The number of murders here given is no doubt appalling, but it is apt to give an idea of an infinitely more dreadful state of society, and of much greater insecurity of life to peaceable citizens than was actually the case.
If these murders were classified, it would be found that the frequency of fatal duels had greatly swelled the list, while, in the majority of cases, the murders would turn out to be the results of rencontres between desperadoes and ruffians, who, by having their little difficulties among themselves, and shooting and stabbing each other, and thus diminishing their own numbers, were rather entitled to the thanks of the respectable portion of the community.

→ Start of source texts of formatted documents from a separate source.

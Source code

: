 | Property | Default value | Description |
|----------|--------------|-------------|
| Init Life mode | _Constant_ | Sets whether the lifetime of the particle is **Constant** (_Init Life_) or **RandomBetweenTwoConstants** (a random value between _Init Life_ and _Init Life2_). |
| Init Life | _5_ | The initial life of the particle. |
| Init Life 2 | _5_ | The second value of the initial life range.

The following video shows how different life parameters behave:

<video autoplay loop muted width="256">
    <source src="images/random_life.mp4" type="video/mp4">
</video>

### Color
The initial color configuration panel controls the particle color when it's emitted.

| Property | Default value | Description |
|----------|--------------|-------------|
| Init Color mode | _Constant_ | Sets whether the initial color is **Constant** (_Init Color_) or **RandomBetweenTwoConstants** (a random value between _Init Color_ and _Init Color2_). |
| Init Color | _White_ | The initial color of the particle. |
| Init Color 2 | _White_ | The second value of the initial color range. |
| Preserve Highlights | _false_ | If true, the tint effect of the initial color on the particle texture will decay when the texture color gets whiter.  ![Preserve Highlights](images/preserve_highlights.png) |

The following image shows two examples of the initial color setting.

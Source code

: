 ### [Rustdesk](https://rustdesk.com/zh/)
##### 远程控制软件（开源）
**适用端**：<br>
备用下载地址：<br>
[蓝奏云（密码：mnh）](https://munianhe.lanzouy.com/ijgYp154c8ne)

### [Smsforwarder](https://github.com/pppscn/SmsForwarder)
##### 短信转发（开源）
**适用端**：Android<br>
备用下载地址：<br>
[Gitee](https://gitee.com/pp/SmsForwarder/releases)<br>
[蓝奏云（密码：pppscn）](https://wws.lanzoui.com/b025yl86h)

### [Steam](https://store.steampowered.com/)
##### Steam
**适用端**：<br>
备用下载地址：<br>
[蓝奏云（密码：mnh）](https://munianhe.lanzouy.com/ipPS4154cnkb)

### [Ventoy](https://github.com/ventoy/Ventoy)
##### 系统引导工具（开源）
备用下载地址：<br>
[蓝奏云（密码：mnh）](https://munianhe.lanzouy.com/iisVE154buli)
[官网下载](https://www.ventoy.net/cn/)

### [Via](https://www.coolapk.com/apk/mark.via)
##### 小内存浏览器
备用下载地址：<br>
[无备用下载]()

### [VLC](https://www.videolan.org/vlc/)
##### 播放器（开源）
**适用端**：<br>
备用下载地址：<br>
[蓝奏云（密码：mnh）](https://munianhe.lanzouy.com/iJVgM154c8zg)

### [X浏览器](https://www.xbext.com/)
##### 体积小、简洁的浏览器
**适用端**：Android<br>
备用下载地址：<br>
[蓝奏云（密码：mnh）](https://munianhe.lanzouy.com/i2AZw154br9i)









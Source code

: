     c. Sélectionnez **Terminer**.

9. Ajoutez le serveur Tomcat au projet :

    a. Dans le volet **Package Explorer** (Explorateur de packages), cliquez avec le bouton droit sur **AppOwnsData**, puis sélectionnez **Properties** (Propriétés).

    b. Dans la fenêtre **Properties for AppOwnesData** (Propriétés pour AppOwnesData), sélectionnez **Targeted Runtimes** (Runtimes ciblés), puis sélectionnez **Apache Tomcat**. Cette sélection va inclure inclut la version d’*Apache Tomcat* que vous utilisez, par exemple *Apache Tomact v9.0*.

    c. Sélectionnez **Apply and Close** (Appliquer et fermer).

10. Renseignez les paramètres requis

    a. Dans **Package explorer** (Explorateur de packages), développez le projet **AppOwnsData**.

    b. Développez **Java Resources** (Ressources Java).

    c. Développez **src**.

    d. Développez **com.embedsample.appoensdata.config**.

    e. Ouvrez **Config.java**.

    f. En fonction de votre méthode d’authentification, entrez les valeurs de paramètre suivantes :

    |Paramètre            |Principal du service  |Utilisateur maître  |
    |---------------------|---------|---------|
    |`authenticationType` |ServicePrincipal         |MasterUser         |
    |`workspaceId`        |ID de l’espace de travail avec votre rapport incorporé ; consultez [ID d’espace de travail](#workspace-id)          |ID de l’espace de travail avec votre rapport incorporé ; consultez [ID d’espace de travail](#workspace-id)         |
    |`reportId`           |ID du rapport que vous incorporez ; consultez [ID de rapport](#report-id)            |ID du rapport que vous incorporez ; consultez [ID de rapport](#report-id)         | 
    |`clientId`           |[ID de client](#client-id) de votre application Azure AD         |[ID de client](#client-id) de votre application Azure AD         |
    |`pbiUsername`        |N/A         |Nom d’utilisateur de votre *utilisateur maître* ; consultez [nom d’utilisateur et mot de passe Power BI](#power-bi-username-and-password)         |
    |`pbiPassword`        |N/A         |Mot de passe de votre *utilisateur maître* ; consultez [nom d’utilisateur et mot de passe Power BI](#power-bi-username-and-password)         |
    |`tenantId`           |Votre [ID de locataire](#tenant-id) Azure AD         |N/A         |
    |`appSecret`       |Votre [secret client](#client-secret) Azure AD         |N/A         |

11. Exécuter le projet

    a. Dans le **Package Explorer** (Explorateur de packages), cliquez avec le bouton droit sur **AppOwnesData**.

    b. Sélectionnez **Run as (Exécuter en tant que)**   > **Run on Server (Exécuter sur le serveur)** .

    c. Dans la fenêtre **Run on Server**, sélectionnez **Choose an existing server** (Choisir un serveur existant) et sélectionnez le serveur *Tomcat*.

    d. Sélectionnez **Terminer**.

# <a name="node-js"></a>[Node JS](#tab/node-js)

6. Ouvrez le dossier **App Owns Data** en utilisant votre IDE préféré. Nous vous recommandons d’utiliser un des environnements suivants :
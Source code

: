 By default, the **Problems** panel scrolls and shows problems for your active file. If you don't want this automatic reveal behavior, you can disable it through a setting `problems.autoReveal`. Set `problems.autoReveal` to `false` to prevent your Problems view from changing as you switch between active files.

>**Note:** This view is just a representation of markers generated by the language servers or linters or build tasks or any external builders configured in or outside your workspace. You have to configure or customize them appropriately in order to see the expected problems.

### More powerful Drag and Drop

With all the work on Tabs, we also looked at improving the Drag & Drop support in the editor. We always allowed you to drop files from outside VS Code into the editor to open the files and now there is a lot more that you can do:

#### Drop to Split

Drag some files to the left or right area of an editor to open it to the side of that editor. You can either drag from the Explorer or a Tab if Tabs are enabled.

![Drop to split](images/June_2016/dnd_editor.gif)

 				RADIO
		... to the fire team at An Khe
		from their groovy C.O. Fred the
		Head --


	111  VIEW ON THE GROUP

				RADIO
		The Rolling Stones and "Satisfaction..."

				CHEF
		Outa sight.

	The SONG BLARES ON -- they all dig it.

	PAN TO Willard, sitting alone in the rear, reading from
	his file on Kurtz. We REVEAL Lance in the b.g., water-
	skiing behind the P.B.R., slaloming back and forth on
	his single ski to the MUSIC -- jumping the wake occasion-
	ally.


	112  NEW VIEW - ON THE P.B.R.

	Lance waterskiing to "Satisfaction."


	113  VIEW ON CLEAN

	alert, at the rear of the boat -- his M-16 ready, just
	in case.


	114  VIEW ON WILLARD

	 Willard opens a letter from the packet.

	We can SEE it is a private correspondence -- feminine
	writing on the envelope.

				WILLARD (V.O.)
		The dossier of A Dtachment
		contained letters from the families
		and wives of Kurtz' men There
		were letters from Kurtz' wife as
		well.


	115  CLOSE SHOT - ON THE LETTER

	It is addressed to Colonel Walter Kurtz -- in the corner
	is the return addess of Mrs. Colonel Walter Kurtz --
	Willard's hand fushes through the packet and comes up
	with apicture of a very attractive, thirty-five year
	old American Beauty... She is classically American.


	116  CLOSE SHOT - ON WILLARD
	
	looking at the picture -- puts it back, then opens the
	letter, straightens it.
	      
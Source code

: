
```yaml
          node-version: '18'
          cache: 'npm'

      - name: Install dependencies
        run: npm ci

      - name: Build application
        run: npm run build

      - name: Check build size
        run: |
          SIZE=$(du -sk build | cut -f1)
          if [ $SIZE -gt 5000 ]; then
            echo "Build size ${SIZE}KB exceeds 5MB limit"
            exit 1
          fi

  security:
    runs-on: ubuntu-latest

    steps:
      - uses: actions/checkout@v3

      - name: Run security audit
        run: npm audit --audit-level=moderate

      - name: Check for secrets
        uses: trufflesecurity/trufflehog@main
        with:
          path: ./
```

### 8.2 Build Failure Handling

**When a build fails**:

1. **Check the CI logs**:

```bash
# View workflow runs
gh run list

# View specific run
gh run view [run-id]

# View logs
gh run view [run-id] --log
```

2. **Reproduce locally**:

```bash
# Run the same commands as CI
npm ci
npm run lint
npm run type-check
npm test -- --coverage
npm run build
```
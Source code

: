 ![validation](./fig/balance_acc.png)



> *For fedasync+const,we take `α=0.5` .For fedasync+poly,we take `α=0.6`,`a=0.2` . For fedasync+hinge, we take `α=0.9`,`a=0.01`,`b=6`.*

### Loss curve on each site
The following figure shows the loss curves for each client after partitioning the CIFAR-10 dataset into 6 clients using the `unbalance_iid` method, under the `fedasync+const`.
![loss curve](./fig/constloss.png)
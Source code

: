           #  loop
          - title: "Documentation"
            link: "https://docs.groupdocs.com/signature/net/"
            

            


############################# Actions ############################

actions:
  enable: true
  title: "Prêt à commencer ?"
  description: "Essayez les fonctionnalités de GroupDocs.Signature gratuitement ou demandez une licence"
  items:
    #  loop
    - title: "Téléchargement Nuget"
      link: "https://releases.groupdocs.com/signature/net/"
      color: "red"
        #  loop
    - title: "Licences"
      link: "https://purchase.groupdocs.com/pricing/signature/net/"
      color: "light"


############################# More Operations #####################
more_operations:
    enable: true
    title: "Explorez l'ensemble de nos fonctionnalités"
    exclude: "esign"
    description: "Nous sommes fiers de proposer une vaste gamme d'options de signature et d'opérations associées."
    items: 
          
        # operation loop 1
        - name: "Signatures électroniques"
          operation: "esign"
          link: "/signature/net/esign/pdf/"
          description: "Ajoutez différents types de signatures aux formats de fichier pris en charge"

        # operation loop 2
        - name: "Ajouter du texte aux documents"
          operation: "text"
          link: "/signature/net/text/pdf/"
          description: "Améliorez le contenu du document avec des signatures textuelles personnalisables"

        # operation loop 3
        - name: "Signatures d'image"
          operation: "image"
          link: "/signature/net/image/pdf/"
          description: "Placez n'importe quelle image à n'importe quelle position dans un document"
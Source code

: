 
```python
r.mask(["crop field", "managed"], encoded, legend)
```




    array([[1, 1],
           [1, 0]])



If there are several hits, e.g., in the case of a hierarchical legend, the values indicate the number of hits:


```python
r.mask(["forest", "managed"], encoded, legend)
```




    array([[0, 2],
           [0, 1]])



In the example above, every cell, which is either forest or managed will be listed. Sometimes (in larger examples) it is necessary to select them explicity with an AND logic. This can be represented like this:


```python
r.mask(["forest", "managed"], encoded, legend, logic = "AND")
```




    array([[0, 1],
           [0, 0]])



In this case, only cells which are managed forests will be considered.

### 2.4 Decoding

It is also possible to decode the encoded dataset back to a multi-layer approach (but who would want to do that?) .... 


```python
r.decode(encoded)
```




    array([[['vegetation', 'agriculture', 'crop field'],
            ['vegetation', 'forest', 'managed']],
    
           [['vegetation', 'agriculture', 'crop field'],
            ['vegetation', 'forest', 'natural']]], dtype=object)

It is very certain that in San Francisco crime was fostered by the laxity of the law, but it is equally reasonable to believe that in the mines, where Lynch law had full swing, the amount of crime actually committed by the large criminally disposed portion of the community, consisting of lazy Mexican _ladrones_ and cutthroats, well-trained professional burglars from populous countries, and outcast desperadoes from all the corners of the earth, was not so great as would have resulted from the presence of the same men in any old country, where the law, clothed in all its majesty, is more mysterious and slow, however irresistible, in its action.